The goal is to get you eating the right proportions of animal versus vegetable foods, eating clean, organic produce and organic free range meats to aid in hormonal restoration. This happens by providing the correct building blocks to make your steroid and peptide hormones, while getting adequate nutrition on board to run your pathways of detoxification so you can begin eliminating from your system unwanted estrogenic and other endocrine disrupting toxins. I have seen many cases where this process improves joint stability in females and also improves their hormonal profile and menstrual cycle – not an issue for you now, but you still have a body!
Body Weight Exercise: You don't need weights to be strong. Most gymnasts don't lift weights, yet they are some of the strongest people I've ever worked with! I've worked with many women who train to compete in horse jumping and barrel racing, who were very fit, well balanced and strong from riding horses, yet again, no weights! If you work your way through my Swiss Ball Training DVD, you will find that you get a good workout, develop great muscle tone, core control, balance, good reflexes and still will not have exceeded your physicians recommendation of 20 pounds! Also check out Pavel Tsatsouline's book The Naked Warrior, which is all about how to become strong with only body weight exercises!
I would suggest strongly that you find a C.H.E.K Practitioner (Level II at least) who is also at least an NLC II and have them perform a full assessment of structure, core control, motor skills, diet and lifestyle factors.
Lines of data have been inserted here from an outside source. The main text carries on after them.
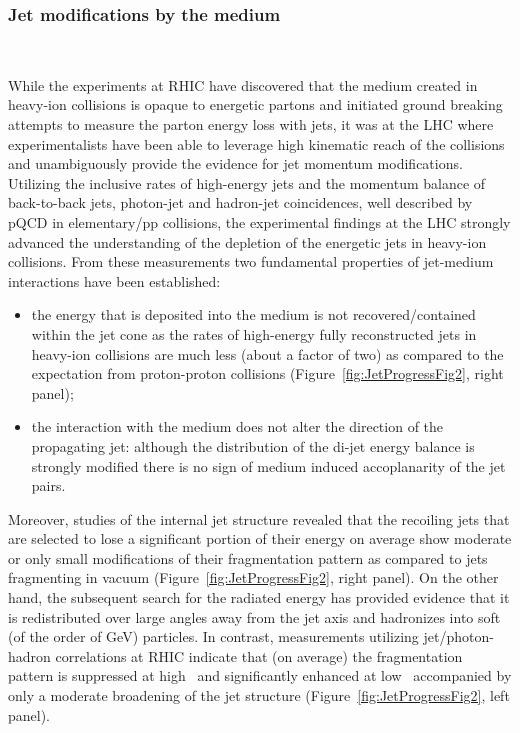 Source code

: \subsubsection{Jet modifications by the medium}~\label{jet-mod}
  
  While the experiments at RHIC have discovered that the medium created in heavy-ion collisions is opaque to energetic partons and initiated ground breaking attempts to measure the parton energy loss with jets, it was at the LHC where experimentalists have been able to leverage high kinematic reach of the collisions and unambiguously provide the evidence for jet momentum modifications. Utilizing the inclusive rates of high-energy jets and the momentum balance of back-to-back jets, photon-jet and hadron-jet coincidences, well described by pQCD in elementary/pp collisions, the experimental findings at the LHC strongly advanced the understanding of the depletion of the energetic jets in heavy-ion collisions. From these measurements two fundamental properties of jet-medium interactions have been established:
  \begin{itemize}
  \item the energy that is deposited into the medium is not recovered/contained within the jet cone as the rates of high-energy fully reconstructed jets in heavy-ion collisions are much less (about a factor of two) as compared to the expectation from proton-proton collisions (Figure\ \ref{fig:JetProgressFig2}, right panel);
  \item the interaction with the medium does not alter the direction of the propagating jet: although the distribution of the di-jet energy balance is strongly modified there is no sign of medium induced accoplanarity of the jet pairs.
  \end{itemize}
  Moreover, studies of the internal jet structure revealed that the recoiling jets that are 
selected to lose a significant portion of their energy on average show moderate or only small modifications of their fragmentation pattern as compared to jets fragmenting in vacuum (Figure\ \ref{fig:JetProgressFig2}, right panel). On the other hand, the subsequent search for the radiated energy has provided evidence that it is redistributed over large angles away from the jet axis and hadronizes into soft (of the order of GeV) particles. In contrast, measurements utilizing jet/photon-hadron correlations at RHIC indicate that (on average) the fragmentation pattern is suppressed at high \pT\ and significantly enhanced at low \pT\ accompanied by only a moderate broadening of the jet structure (Figure\ \ref{fig:JetProgressFig2}, left panel).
They can then work directly with you or can work with you and your trainer to safely restore your health. They can also interface with your physician to become familiar with the details of your surgical procedure and your body. At that time, the discussion of your walking lunges should be brought up. While it is likely that you will be fine doing them, you may also increase the risk of something unpleasant such as stretched ligaments, a vaginal prolapse or an evulsion of a surgical repair.
I hope I've given you enough good advice to do some thinking and restore your fitness, and your health, constructively! Please don't rush or make quick emotionally based judgments. Get professional assistance. You can become very strong, graceful and beautiful through intelligent application of the suggestions here. Good luck.